I was thinking something similar to what Micah says. 

At TimescaleDB they do something like this. They use SQL. They separate this 
kind of function into three parts:

- aggregation function that returns a structure of type tdigest.

- access function that calculates one or more percentiles

- rollup function that makes a combination of tdigest structures

 

They use this same scheme for several aggregation functions: such as tdigest, 
hyperloglog and uddsketch. They have even moved typical SQL aggregation 
functions like avg or mean through the stats_agg structure to this schema 
because it simplifies some things in SQL.

 

If something similar could be done with arrow it would be great.

 

https://github.com/timescale/timescaledb-toolkit/blob/main/docs/tdigest.md

 

Translated with www.DeepL.com/Translator (free version)

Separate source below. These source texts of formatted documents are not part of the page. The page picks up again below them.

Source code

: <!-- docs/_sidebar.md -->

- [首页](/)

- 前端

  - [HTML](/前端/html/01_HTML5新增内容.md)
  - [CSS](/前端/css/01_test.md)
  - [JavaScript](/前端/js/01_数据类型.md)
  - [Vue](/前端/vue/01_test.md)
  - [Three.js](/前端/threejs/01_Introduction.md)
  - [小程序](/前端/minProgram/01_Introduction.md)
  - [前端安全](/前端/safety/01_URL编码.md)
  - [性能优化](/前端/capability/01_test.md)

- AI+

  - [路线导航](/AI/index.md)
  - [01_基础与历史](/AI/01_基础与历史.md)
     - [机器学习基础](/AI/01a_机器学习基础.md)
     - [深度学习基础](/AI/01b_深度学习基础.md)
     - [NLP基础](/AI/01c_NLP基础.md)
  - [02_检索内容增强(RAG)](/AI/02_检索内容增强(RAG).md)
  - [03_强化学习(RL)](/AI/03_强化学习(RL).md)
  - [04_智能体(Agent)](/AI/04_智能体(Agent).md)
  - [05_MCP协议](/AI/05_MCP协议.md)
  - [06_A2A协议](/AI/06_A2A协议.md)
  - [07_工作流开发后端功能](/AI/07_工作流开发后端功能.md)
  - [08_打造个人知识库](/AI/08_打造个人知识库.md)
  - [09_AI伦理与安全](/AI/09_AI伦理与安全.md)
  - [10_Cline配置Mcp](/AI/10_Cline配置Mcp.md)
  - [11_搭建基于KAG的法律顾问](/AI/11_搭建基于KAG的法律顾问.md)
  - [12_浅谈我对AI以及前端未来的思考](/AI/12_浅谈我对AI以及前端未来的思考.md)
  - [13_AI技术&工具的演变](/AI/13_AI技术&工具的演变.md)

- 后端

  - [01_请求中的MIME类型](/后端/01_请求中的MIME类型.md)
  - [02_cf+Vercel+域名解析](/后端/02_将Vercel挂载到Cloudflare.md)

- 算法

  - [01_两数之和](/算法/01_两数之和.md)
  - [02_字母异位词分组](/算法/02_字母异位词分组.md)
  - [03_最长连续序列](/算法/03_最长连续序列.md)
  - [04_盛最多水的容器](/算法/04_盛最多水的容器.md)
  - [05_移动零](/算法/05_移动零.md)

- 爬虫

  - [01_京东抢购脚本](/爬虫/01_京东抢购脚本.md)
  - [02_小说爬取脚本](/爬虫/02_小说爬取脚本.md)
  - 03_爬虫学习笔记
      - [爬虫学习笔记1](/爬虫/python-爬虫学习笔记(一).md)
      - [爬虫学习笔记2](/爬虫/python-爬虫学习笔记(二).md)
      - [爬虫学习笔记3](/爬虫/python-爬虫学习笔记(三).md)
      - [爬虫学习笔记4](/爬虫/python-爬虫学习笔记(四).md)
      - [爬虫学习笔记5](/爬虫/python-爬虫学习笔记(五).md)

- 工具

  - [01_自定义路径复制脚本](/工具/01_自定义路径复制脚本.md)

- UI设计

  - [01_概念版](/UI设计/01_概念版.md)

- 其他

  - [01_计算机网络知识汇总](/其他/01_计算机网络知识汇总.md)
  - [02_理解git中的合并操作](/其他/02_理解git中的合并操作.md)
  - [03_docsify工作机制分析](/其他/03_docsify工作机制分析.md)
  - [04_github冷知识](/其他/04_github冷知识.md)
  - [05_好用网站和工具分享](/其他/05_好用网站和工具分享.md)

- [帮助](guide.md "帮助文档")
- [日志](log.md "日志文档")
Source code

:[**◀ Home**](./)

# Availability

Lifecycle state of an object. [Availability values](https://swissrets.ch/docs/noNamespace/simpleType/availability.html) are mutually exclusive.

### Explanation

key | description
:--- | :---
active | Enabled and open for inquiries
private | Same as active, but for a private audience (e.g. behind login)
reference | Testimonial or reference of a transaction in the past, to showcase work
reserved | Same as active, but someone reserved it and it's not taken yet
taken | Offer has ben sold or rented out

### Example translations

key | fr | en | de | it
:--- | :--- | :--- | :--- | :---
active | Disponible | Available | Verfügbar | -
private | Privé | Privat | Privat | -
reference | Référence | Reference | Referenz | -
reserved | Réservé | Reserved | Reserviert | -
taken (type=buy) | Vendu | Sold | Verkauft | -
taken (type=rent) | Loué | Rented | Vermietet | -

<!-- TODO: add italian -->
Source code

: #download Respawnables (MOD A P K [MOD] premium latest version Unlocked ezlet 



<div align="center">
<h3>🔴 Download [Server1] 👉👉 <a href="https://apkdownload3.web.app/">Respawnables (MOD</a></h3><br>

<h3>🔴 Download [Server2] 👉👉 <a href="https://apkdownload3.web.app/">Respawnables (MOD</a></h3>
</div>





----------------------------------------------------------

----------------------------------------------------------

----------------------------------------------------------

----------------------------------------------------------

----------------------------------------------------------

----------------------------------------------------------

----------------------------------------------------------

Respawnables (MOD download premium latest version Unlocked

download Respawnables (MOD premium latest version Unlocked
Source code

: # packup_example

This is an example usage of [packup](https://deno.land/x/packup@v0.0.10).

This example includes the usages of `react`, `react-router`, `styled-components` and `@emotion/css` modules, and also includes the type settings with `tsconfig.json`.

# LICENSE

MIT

De: Micah Kornfield <[email protected]> 
Enviado el: lunes, 28 de marzo de 2022 6:58
Para: [email protected]
Asunto: Re: [Python] pyarrow.compute.tdigest return class

 

Having the option of keeping the t-digest separate could be useful.  For 
instance Google's SQL  dialect allows for tracking some  sketch data structures 
separately [1]

 

 

[1] https://cloud.google.com/bigquery/docs/reference/standard-sql/hll_functions

 

On Mon, Mar 21, 2022 at 7:42 PM Yibo Cai <[email protected] 
<mailto:[email protected]> > wrote:

Do you mean you want to call pyarrow.compute.tdigest on different inputs over 
the time, and continuously merge the results into one tdigest?

 

Pyarrow.compute.tdigest (python wrapper of c++ kernel) is an aggregate kernel 
to consume input array and output the wanted quantiles. It’s not suitable to 
return the internal tdigest structure (and how can one make use of the tdigest 
structure?).

 

The c++ tdigest utility (not kernel) does supports merging tdigests. [1]

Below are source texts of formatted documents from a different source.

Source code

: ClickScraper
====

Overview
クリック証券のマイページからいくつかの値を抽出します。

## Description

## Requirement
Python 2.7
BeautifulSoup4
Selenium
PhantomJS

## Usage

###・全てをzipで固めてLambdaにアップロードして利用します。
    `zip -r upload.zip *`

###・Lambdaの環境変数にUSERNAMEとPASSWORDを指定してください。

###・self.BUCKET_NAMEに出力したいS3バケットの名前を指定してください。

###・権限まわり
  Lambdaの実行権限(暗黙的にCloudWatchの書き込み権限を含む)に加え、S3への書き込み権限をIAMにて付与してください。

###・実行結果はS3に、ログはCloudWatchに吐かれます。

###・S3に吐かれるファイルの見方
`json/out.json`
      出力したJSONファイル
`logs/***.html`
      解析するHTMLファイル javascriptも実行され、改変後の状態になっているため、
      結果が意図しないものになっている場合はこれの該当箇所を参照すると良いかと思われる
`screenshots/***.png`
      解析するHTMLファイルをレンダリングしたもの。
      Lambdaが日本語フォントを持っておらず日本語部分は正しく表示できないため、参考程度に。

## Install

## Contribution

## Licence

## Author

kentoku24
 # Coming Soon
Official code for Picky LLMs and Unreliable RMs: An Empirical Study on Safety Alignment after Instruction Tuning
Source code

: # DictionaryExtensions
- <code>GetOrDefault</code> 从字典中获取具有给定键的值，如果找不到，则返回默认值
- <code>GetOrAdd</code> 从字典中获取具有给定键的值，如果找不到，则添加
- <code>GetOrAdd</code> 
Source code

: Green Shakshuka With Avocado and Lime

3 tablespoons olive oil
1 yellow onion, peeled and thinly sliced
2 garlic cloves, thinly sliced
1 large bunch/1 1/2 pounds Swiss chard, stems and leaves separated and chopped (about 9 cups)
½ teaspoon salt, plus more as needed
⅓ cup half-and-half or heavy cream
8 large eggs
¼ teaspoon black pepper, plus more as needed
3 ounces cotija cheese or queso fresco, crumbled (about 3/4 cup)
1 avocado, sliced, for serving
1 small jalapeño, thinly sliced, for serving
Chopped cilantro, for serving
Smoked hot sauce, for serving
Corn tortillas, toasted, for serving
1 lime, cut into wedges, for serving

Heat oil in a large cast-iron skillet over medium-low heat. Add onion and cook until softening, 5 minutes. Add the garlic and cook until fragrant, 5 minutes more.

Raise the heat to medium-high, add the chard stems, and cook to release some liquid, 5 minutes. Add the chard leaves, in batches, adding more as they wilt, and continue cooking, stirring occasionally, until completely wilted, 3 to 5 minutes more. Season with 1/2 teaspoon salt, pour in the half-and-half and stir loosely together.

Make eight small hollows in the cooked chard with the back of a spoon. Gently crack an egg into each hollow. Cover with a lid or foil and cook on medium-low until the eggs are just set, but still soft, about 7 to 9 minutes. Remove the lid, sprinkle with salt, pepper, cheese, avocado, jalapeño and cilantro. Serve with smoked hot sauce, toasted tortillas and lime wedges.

Is it possible to use the tdigest utility directly?

 

[1] https://github.com/apache/arrow/blob/master/cpp/src/arrow/util/tdigest.h#L79

 

Yibo

 

From: [email protected] <mailto:[email protected]>  <[email protected] 
<mailto:[email protected]> > 
Sent: Monday, March 21, 2022 10:06 PM
To: [email protected] <mailto:[email protected]> 
Subject: [Python] pyarrow.compute.tdigest return class

 

Hello everyone,

 

Is there any way for the pyarrow.compute.tdigest function to return a TDigest 
structure in such a way that it can be merged?

 

I have a use case where I would like to store time series percentile 
distributions. The pyarrow function tdigest is very fast but the output is 
numbers and these cannot be aggregated.

 

I have tried using TDigest (https://github.com/CamDavidsonPilon/tdigest) but it 
is very slow.

 

Thank you very much.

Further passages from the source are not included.